Newcastle was cock-a-hoop last weekend. Their very clever scientists have found a very clever way to remove a bit of faulty DNA from a mum-to-be, replace it with working DNA from a mum-just-helping to fix problems that lead to children being born into short, pain-filled lives, if they even make it that far.
All good stuff, and in my opinion, what scientists should be doing, rather than dribbling mascara into beagles’ ears to see if their IQ gets lowered.
Of course, these unbelievably brilliant people have not thought this through. First of all, they naturally annoyed the men in charge of churches, who immediately started gum-bumping about “designer babies”.
In the view of religious gaffers, creating babies should be carried out within extraordinarily strict parameters. This is in spite of the fact that the founder of their religion was apparently conceived in a most peculiar manner.
Ordinary churchgoers, however, tend to lean towards tolerance and understand that life has moved on since announcing angels, immaculate conceptions, and delivering babies in frankly unsanitary conditions in stables, and are more accepting of things that bring about healthy children.
Secondly, this will hurl The Jeremy Kyle Show into a complete tailspin. What will become of the famed all-important DNA results moment when the DNA is all over the place?
To be fair, mums don’t go on the show to prove whether or not the child is theirs. Most people are pretty comfortable with the notion that the woman who carried the baby is the mother, although with some of the folk who rock up on J Kyle, you can’t be too sure that they got that memo. Or understood it.
I have to be honest, when my daughter turned out to be one of those scientific folks, even I briefly wondered if I was truly her mum, until I remembered her father’s family nickname is “The Vulcan”.
Thirdly, this means that the baby will have two mums. This is outstanding. When junior hits the teenage years, we could be looking at tag-team mum-nagging.
Oh yes, young teen friends, it’s bad enough having one mum ear-bash you about the state of that bedroom, but just imagine if she brings in the woman who helped create the healthy you and they both verbally take you down like a pair of lionesses calling out a stroppy cub. In stereo.
Know what? I think that Newcastle team deserve the Nobel Prize just for that.
Yet another reason to love Newcastle
Glorious it was to watch a whole city swagger about, chests puffed up and a gleam of pride in Geordie eyes. Why, even the taxi driver was, to quote, “Proppa chuffed. This is well lush. Mind you, Ah’ve nae ideea wit it’s aboot, like.”

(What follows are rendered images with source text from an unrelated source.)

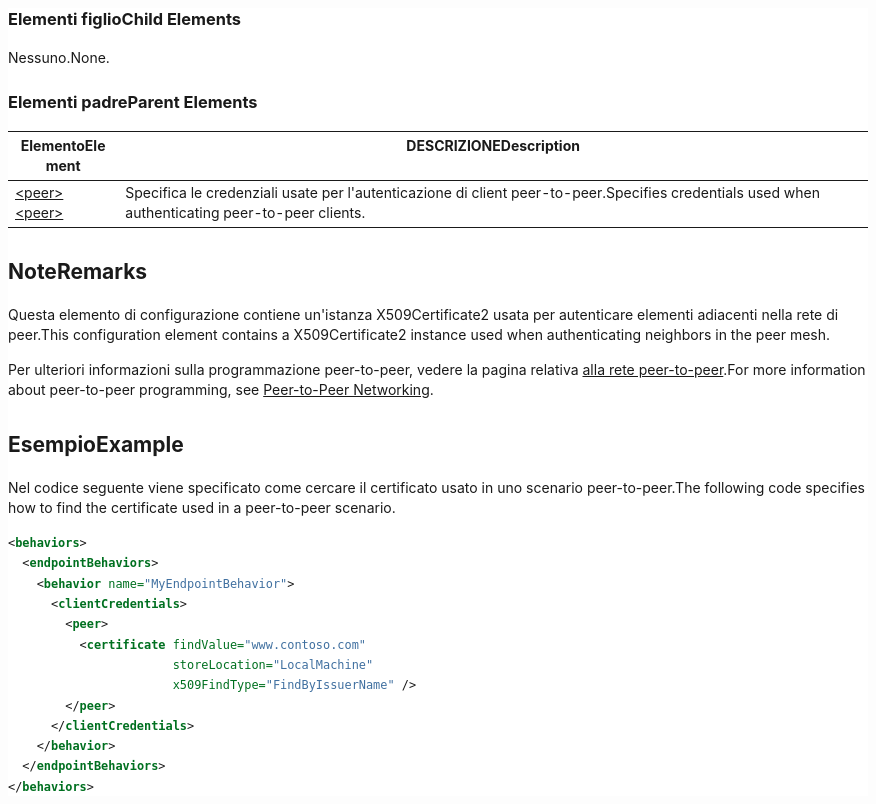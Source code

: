 ### <a name="child-elements"></a><span data-ttu-id="1224c-155">Elementi figlio</span><span class="sxs-lookup"><span data-stu-id="1224c-155">Child Elements</span></span>  
 <span data-ttu-id="1224c-156">Nessuno.</span><span class="sxs-lookup"><span data-stu-id="1224c-156">None.</span></span>  
  
### <a name="parent-elements"></a><span data-ttu-id="1224c-157">Elementi padre</span><span class="sxs-lookup"><span data-stu-id="1224c-157">Parent Elements</span></span>  
  
|<span data-ttu-id="1224c-158">Elemento</span><span class="sxs-lookup"><span data-stu-id="1224c-158">Element</span></span>|<span data-ttu-id="1224c-159">DESCRIZIONE</span><span class="sxs-lookup"><span data-stu-id="1224c-159">Description</span></span>|  
|-------------|-----------------|  
|[<span data-ttu-id="1224c-160">\<peer></span><span class="sxs-lookup"><span data-stu-id="1224c-160">\<peer></span></span>](peer-of-clientcredentials-element.md)|<span data-ttu-id="1224c-161">Specifica le credenziali usate per l'autenticazione di client peer-to-peer.</span><span class="sxs-lookup"><span data-stu-id="1224c-161">Specifies credentials used when authenticating peer-to-peer clients.</span></span>|  
  
## <a name="remarks"></a><span data-ttu-id="1224c-162">Note</span><span class="sxs-lookup"><span data-stu-id="1224c-162">Remarks</span></span>  
 <span data-ttu-id="1224c-163">Questa elemento di configurazione contiene un'istanza X509Certificate2 usata per autenticare elementi adiacenti nella rete di peer.</span><span class="sxs-lookup"><span data-stu-id="1224c-163">This configuration element contains a X509Certificate2 instance used when authenticating neighbors in the peer mesh.</span></span>  
  
 <span data-ttu-id="1224c-164">Per ulteriori informazioni sulla programmazione peer-to-peer, vedere la pagina relativa [alla rete peer-to-peer](../../../wcf/feature-details/peer-to-peer-networking.md).</span><span class="sxs-lookup"><span data-stu-id="1224c-164">For more information about peer-to-peer programming, see [Peer-to-Peer Networking](../../../wcf/feature-details/peer-to-peer-networking.md).</span></span>  
  
## <a name="example"></a><span data-ttu-id="1224c-165">Esempio</span><span class="sxs-lookup"><span data-stu-id="1224c-165">Example</span></span>  
 <span data-ttu-id="1224c-166">Nel codice seguente viene specificato come cercare il certificato usato in uno scenario peer-to-peer.</span><span class="sxs-lookup"><span data-stu-id="1224c-166">The following code specifies how to find the certificate used in a peer-to-peer scenario.</span></span>  
  
```xml  
<behaviors>
  <endpointBehaviors>
    <behavior name="MyEndpointBehavior">
      <clientCredentials>
        <peer>
          <certificate findValue="www.contoso.com"
                       storeLocation="LocalMachine"
                       x509FindType="FindByIssuerName" />
        </peer>
      </clientCredentials>
    </behavior>
  </endpointBehaviors>
</behaviors>
```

It’s another reason to love Newcastle. Geordies and Scots have accents that terrify anyone south of Birmingham.
Ranulph would make a better bed-fellow
Oh, I do love a weekend trip to work in Newcastle, mainly because I get a good night’s sleep.
Why? Because when I wake, the duvet still covers me.
Now, don’t get me wrong, for a couple who have been together since Thatcher, me and the Vulcan are doing just fine, but some sort of territoriality emerges whilst he sleeps.
It may be a caveman thing. Cold cave, one fur. That would explain why some chaps feel the need to seize the duvet, then wrap themselves in it like a sort of human sausage roll.
We womenfolk freeze through the night, leading us to greet the dawn having turned fifty shades of gray, and not in a good way.
And they wonder why we favour cotton jammies and bedsocks? I’m thinking of investing in the sort of gear Sir Ranulph Fiennes sports for his tromps to the pole.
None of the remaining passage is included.